▶ WORK ITEM
Every record that appears below should be transcribed exactly.

=== EXTRACTED MATERIAL ===

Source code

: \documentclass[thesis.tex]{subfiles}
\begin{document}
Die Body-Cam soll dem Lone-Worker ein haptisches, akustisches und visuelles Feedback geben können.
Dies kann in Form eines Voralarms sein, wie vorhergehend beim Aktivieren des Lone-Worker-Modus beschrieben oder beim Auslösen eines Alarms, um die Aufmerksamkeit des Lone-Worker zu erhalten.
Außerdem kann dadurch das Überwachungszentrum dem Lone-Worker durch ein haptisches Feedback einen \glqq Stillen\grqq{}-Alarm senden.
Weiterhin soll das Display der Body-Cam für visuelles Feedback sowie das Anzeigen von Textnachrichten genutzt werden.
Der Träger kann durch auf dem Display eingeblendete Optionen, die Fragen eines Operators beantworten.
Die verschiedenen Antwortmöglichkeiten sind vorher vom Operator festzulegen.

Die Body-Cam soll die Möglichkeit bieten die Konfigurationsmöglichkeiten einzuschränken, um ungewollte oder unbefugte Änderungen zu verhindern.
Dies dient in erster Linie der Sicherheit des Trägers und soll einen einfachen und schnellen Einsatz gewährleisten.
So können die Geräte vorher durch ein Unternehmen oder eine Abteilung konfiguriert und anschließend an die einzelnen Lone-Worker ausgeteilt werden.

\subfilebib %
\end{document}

===

▶ THE ANSWER
Source code

: \documentclass[thesis.tex]{subfiles}
\begin{document}
Die Body-Cam soll dem Lone-Worker ein haptisches, akustisches und visuelles Feedback geben können.
Dies kann in Form eines Voralarms sein, wie vorhergehend beim Aktivieren des Lone-Worker-Modus beschrieben oder beim Auslösen eines Alarms, um die Aufmerksamkeit des Lone-Worker zu erhalten.
Außerdem kann dadurch das Überwachungszentrum dem Lone-Worker durch ein haptisches Feedback einen \glqq Stillen\grqq{}-Alarm senden.
Weiterhin soll das Display der Body-Cam für visuelles Feedback sowie das Anzeigen von Textnachrichten genutzt werden.
Der Träger kann durch auf dem Display eingeblendete Optionen, die Fragen eines Operators beantworten.
Die verschiedenen Antwortmöglichkeiten sind vorher vom Operator festzulegen.

Die Body-Cam soll die Möglichkeit bieten die Konfigurationsmöglichkeiten einzuschränken, um ungewollte oder unbefugte Änderungen zu verhindern.
Dies dient in erster Linie der Sicherheit des Trägers und soll einen einfachen und schnellen Einsatz gewährleisten.
So können die Geräte vorher durch ein Unternehmen oder eine Abteilung konfiguriert und anschließend an die einzelnen Lone-Worker ausgeteilt werden.

\subfilebib %
\end{document}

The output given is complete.